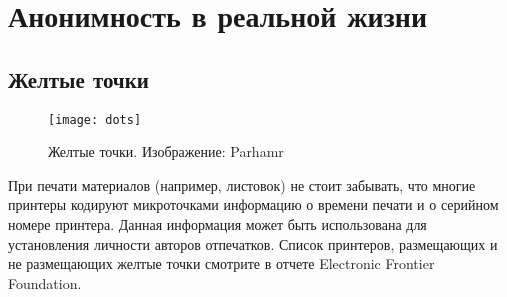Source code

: \chapter{Анонимность в реальной жизни}
\section{Желтые точки}
\begin{wrapfigure}[9]{r}{0.25\linewidth}
\texttt{[image: dots]}
\caption{Желтые точки. Изображение: Parhamr}
\end{wrapfigure}
При печати материалов (например, листовок) не стоит забывать, что многие принтеры  кодируют микроточками информацию о времени печати и о серийном номере принтера\cite{eff_dots}. Данная информация может быть использована для установления  личности авторов отпечатков. Список принтеров, размещающих и не размещающих желтые точки смотрите в отчете Electronic Frontier Foundation\cite{eff_list}.
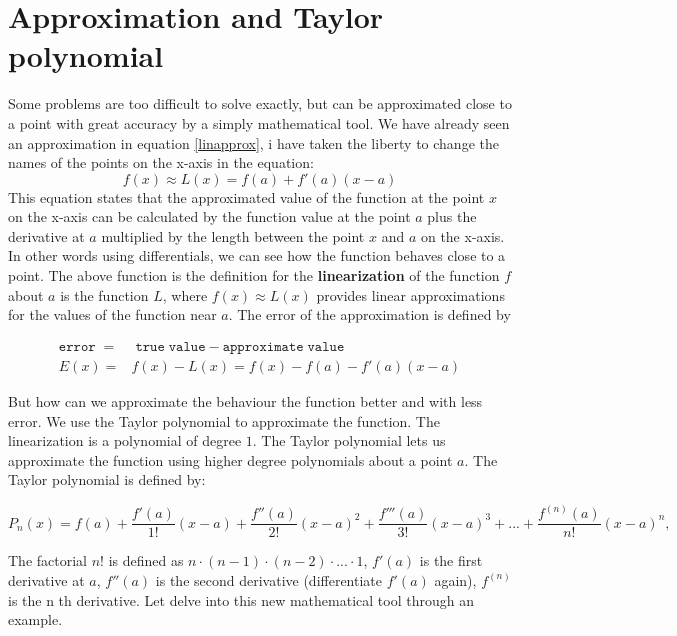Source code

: \documentclass[main.tex]{subfiles}
\begin{document}
\section{Approximation and Taylor polynomial}

Some problems are too difficult to solve exactly, but can be approximated close to a point with great accuracy by a simply mathematical tool. We have already seen an approximation in equation \ref{linapprox}, i have taken the liberty to change the names of the points on the x-axis in the equation: 
\begin{equation}
f(x) \approx L(x) = f(a) + f'(a)(x-a)
\end{equation}
This equation states that the approximated value of the function at the point $x$ on the x-axis can be calculated by the function value at the point $a$ plus the derivative at $a$ multiplied by the length between the point $x$ and $a$ on the x-axis. In other words using differentials, we can see how the function behaves close to a point. The above function is the definition for the \textbf{linearization} of the function $f$ about $a$ is the function $L$, where $f(x) \approx L(x)$ provides linear approximations for the values of the function near $a$. The error of the approximation is defined by

\begin{align}
\mathtt{error} \; =& \; \mathtt{true \; value} - \mathtt{approximate \; value} \\
E(x) =& f(x) - L(x) = f(x) - f(a) - f'(a)(x-a)
\end{align}

But how can we approximate the behaviour the function better and with less error. We use the Taylor polynomial to approximate the function. The linearization is a polynomial of degree $1$. The Taylor polynomial lets us approximate the function using higher degree polynomials about a point $a$. The Taylor polynomial is defined by:

\begin{equation}
P_n(x) = f(a) + \frac{f'(a)}{1!}(x-a) + \frac{f''(a)}{2!}(x-a)^2 + \frac{f'''(a)}{3!}(x-a)^3 + ... + \frac{f^{(n)}(a)}{n!}(x-a)^n,
\end{equation}      

The factorial $n!$ is defined as $n \cdot (n-1) \cdot (n-2) \cdot ... \cdot 1$, $f'(a)$ is the first derivative at $a$, $f''(a)$ is the second derivative (differentiate $f'(a)$ again), $f^{(n)}$ is the n th derivative. Let delve into this new mathematical tool through an example.
\end{document}
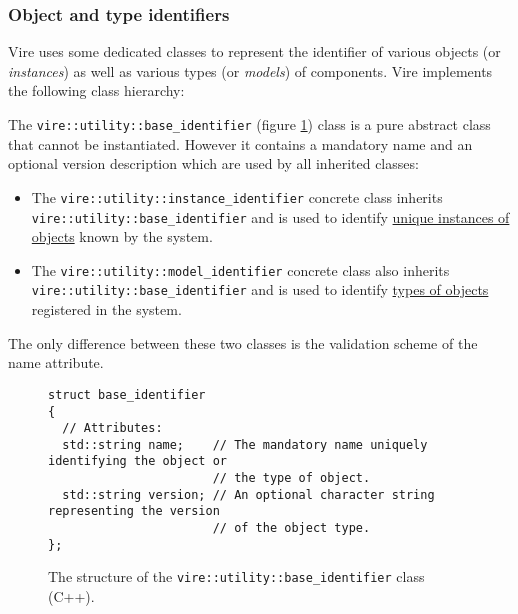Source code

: \subsubsection{Object and type identifiers}

Vire  uses  some dedicated  classes  to  represent the  identifier  of
various objects  (or \emph{instances})  as well  as various  types (or
\emph{models})  of components.  Vire  implements  the following  class
hierarchy:

\begin{center}
\end{center}

The          \texttt{vire::utility::base\_identifier}          (figure
\ref{fig-app-payload-base_identifier}) class is  a pure abstract class
that cannot be instantiated. However  it contains a mandatory name and
an  optional  version description  which  are  used by  all  inherited
classes:

\begin{itemize}

\item The   \texttt{vire::utility::instance\_identifier}    concrete   class
inherits  \texttt{vire::utility::base\_identifier}  and   is  used  to
identify \underline{unique instances of objects} known by the system.

\item The  \texttt{vire::utility::model\_identifier}   concrete  class  also
inherits  \texttt{vire::utility::base\_identifier}  and   is  used  to
identify \underline{types of objects} registered in the system.

\end{itemize}

The only difference between these two classes is the validation scheme
of  the name  attribute.

\begin{figure}[h]
\vskip 10pt
\small
\begin{Verbatim}[frame=single,xleftmargin=0.cm,label=\fbox{C++}]
struct base_identifier
{
  // Attributes:
  std::string name;    // The mandatory name uniquely identifying the object or
                       // the type of object.
  std::string version; // An optional character string representing the version
                       // of the object type.
};
\end{Verbatim}
\normalsize
\caption{The structure of the \texttt{vire::utility::base\_identifier}
  class (C++).}
\label{fig-app-payload-base_identifier}
\end{figure}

┄┄┄┄┄┄

_Exercise goal_:
Retype the records above exactly, pictures omitted.

_Exercise result_:
Source code

: \chapter{Анонимность в реальной жизни}
\section{Желтые точки}
\begin{wrapfigure}[9]{r}{0.25\linewidth}
\texttt{[image: dots]}
\caption{Желтые точки. Изображение: Parhamr}
\end{wrapfigure}
При печати материалов (например, листовок) не стоит забывать, что многие принтеры  кодируют микроточками информацию о времени печати и о серийном номере принтера\cite{eff_dots}. Данная информация может быть использована для установления  личности авторов отпечатков. Список принтеров, размещающих и не размещающих желтые точки смотрите в отчете Electronic Frontier Foundation\cite{eff_list}.
Source code

: \documentclass[main.tex]{subfiles}
\begin{document}
\section{Approximation and Taylor polynomial}

Some problems are too difficult to solve exactly, but can be approximated close to a point with great accuracy by a simply mathematical tool. We have already seen an approximation in equation \ref{linapprox}, i have taken the liberty to change the names of the points on the x-axis in the equation: 
\begin{equation}
f(x) \approx L(x) = f(a) + f'(a)(x-a)
\end{equation}
This equation states that the approximated value of the function at the point $x$ on the x-axis can be calculated by the function value at the point $a$ plus the derivative at $a$ multiplied by the length between the point $x$ and $a$ on the x-axis. In other words using differentials, we can see how the function behaves close to a point. The above function is the definition for the \textbf{linearization} of the function $f$ about $a$ is the function $L$, where $f(x) \approx L(x)$ provides linear approximations for the values of the function near $a$. The error of the approximation is defined by

\begin{align}
\mathtt{error} \; =& \; \mathtt{true \; value} - \mathtt{approximate \; value} \\
E(x) =& f(x) - L(x) = f(x) - f(a) - f'(a)(x-a)
\end{align}

But how can we approximate the behaviour the function better and with less error. We use the Taylor polynomial to approximate the function. The linearization is a polynomial of degree $1$. The Taylor polynomial lets us approximate the function using higher degree polynomials about a point $a$. The Taylor polynomial is defined by:

\begin{equation}
P_n(x) = f(a) + \frac{f'(a)}{1!}(x-a) + \frac{f''(a)}{2!}(x-a)^2 + \frac{f'''(a)}{3!}(x-a)^3 + ... + \frac{f^{(n)}(a)}{n!}(x-a)^n,
\end{equation}      

The factorial $n!$ is defined as $n \cdot (n-1) \cdot (n-2) \cdot ... \cdot 1$, $f'(a)$ is the first derivative at $a$, $f''(a)$ is the second derivative (differentiate $f'(a)$ again), $f^{(n)}$ is the n th derivative. Let delve into this new mathematical tool through an example.
\end{document}
Source code

: \subsubsection{Object and type identifiers}

Vire  uses  some dedicated  classes  to  represent the  identifier  of
various objects  (or \emph{instances})  as well  as various  types (or
\emph{models})  of components.  Vire  implements  the following  class
hierarchy:

\begin{center}
\end{center}

The          \texttt{vire::utility::base\_identifier}          (figure
\ref{fig-app-payload-base_identifier}) class is  a pure abstract class
that cannot be instantiated. However  it contains a mandatory name and
an  optional  version description  which  are  used by  all  inherited
classes:

\begin{itemize}

\item The   \texttt{vire::utility::instance\_identifier}    concrete   class
inherits  \texttt{vire::utility::base\_identifier}  and   is  used  to
identify \underline{unique instances of objects} known by the system.

\item The  \texttt{vire::utility::model\_identifier}   concrete  class  also
inherits  \texttt{vire::utility::base\_identifier}  and   is  used  to
identify \underline{types of objects} registered in the system.

\end{itemize}

The only difference between these two classes is the validation scheme
of  the name  attribute.

\begin{figure}[h]
\vskip 10pt
\small
\begin{Verbatim}[frame=single,xleftmargin=0.cm,label=\fbox{C++}]
struct base_identifier
{
  // Attributes:
  std::string name;    // The mandatory name uniquely identifying the object or
                       // the type of object.
  std::string version; // An optional character string representing the version
                       // of the object type.
};
\end{Verbatim}
\normalsize
\caption{The structure of the \texttt{vire::utility::base\_identifier}
  class (C++).}
\label{fig-app-payload-base_identifier}
\end{figure}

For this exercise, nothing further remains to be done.